* Information provided:
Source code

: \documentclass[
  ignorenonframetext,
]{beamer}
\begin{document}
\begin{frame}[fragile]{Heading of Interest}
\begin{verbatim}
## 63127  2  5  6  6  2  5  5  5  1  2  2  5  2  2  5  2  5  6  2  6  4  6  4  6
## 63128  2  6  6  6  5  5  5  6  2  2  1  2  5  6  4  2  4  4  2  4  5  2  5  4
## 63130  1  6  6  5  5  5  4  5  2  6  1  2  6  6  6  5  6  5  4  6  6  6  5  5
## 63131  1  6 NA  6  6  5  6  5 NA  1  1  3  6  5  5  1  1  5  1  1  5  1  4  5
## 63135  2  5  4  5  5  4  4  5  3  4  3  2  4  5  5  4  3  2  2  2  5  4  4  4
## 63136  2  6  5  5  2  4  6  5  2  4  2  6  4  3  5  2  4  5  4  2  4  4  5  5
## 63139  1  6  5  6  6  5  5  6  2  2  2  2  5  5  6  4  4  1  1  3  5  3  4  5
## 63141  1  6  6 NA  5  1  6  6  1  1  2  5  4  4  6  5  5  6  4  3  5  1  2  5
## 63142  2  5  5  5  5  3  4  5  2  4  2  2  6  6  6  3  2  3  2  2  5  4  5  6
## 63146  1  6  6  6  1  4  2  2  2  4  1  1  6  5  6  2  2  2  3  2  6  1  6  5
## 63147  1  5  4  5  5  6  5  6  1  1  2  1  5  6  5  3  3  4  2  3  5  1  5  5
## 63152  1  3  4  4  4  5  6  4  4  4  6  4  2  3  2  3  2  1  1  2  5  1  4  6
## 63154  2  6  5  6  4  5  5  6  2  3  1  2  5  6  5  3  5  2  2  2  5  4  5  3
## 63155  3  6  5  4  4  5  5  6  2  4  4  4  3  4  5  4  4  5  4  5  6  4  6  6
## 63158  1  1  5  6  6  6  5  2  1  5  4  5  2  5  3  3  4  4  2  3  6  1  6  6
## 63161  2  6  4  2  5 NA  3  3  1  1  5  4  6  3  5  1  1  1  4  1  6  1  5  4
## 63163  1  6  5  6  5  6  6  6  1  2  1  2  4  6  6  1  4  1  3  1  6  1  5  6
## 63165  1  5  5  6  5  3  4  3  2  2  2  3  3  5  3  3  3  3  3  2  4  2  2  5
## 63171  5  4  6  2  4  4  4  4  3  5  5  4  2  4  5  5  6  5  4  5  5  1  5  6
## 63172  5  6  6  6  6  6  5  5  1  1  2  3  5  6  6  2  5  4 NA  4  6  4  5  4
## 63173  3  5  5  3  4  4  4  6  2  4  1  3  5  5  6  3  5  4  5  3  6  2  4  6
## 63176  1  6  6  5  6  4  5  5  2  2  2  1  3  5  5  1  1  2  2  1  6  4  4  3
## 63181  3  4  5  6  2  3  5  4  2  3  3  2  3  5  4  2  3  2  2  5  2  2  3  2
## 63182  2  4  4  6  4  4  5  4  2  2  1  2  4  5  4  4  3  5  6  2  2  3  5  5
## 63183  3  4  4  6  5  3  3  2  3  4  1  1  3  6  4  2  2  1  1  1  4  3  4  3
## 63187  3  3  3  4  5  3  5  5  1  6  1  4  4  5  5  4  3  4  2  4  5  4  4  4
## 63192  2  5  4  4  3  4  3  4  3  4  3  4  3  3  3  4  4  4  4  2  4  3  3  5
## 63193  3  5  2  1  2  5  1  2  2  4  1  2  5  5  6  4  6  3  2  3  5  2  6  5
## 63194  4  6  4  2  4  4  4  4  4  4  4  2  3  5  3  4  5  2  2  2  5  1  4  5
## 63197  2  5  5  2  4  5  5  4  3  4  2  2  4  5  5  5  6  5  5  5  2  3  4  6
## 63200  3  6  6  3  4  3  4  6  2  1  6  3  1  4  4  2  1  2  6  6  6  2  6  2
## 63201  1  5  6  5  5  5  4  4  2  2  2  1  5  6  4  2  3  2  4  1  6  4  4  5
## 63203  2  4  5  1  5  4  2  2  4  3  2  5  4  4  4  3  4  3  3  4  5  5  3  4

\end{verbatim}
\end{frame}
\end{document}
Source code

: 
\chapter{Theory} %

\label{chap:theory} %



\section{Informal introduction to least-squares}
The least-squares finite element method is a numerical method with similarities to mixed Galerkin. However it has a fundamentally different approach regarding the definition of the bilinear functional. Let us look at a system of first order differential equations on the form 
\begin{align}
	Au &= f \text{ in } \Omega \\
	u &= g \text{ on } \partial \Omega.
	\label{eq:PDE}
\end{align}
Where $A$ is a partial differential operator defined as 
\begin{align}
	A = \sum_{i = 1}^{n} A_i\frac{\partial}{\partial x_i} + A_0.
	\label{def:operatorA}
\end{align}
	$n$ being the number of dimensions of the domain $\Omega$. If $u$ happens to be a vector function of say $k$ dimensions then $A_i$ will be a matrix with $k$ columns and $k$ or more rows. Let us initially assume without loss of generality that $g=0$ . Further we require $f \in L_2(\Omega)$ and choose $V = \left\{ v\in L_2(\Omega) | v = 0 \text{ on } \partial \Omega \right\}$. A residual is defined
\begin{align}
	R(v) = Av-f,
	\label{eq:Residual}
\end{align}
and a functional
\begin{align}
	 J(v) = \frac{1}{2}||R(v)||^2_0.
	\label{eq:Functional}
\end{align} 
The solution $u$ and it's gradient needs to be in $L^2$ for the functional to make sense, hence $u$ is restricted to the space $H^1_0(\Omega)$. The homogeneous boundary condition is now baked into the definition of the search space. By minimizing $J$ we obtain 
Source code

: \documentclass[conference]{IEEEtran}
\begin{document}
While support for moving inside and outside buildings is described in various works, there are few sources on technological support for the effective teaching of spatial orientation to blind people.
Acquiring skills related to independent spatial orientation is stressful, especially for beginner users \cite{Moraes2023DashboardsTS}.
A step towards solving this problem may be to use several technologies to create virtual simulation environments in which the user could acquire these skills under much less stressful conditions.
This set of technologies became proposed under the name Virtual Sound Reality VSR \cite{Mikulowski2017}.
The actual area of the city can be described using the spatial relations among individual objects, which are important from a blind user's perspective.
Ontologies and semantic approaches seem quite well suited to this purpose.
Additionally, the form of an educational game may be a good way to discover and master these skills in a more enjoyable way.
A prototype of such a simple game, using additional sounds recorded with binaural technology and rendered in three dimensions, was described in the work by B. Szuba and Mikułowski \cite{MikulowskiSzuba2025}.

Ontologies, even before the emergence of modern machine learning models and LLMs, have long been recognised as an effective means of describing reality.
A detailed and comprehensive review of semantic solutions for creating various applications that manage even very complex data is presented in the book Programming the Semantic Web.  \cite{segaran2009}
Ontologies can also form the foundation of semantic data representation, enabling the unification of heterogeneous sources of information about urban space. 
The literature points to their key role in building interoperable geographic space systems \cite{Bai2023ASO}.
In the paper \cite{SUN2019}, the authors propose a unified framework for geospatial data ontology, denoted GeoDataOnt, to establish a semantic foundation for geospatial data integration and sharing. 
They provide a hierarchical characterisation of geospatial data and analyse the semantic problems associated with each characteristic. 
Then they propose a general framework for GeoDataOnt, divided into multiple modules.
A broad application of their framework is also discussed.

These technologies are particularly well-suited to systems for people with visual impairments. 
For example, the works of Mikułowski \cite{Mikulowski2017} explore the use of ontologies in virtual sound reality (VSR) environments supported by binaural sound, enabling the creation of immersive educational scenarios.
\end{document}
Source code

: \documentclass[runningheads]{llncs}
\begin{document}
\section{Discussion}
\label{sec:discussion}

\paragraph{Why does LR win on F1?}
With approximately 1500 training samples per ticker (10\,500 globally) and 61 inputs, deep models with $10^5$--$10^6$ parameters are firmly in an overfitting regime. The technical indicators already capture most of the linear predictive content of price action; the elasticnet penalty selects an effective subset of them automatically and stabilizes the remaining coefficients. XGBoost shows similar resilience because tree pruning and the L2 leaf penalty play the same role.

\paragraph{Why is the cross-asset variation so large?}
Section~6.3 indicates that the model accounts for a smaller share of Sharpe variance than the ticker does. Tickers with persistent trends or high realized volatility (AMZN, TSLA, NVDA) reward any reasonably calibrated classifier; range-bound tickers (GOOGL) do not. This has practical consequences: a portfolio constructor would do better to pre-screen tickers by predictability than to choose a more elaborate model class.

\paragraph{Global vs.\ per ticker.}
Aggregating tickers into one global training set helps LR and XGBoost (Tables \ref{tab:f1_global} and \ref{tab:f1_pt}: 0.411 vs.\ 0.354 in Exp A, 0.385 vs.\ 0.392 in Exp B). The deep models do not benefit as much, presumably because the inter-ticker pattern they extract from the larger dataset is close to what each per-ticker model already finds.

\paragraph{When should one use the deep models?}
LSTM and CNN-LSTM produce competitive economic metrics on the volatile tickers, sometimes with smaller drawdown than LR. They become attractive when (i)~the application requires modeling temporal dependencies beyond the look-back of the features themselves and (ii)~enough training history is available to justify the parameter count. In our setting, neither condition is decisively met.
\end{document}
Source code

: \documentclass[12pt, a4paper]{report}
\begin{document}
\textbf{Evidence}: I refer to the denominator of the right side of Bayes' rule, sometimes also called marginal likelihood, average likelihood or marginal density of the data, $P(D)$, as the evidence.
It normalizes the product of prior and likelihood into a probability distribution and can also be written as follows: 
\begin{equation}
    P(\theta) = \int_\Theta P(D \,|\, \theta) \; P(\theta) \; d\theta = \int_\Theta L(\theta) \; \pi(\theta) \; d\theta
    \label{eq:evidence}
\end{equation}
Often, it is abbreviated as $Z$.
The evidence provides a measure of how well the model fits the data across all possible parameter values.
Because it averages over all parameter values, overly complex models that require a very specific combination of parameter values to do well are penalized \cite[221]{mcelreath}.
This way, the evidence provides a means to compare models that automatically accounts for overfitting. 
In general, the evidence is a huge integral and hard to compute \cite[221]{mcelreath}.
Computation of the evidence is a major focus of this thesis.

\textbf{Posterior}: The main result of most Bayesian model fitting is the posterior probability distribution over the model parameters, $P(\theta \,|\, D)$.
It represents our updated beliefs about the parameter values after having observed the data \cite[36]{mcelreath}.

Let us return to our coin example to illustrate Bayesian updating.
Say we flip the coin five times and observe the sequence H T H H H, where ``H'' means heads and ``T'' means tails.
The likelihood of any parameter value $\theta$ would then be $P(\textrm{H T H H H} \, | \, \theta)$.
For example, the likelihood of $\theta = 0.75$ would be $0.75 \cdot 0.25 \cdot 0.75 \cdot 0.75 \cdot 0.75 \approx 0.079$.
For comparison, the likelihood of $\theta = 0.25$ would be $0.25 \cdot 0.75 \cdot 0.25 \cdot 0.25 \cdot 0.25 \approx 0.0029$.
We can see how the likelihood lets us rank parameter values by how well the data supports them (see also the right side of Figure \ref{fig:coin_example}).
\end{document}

* Task item:
For this task, write out exactly the lines of the entries above, starting at the line with "P(\theta) = \int_\Theta" and ending at the line with "Let us return", both included, and no others.

* Exercise result:
    P(\theta) = \int_\Theta P(D \,|\, \theta) \; P(\theta) \; d\theta = \int_\Theta L(\theta) \; \pi(\theta) \; d\theta
    \label{eq:evidence}
\end{equation}
Often, it is abbreviated as $Z$.
The evidence provides a measure of how well the model fits the data across all possible parameter values.
Because it averages over all parameter values, overly complex models that require a very specific combination of parameter values to do well are penalized \cite[221]{mcelreath}.
This way, the evidence provides a means to compare models that automatically accounts for overfitting. 
In general, the evidence is a huge integral and hard to compute \cite[221]{mcelreath}.
Computation of the evidence is a major focus of this thesis.

\textbf{Posterior}: The main result of most Bayesian model fitting is the posterior probability distribution over the model parameters, $P(\theta \,|\, D)$.
It represents our updated beliefs about the parameter values after having observed the data \cite[36]{mcelreath}.

Let us return to our coin example to illustrate Bayesian updating.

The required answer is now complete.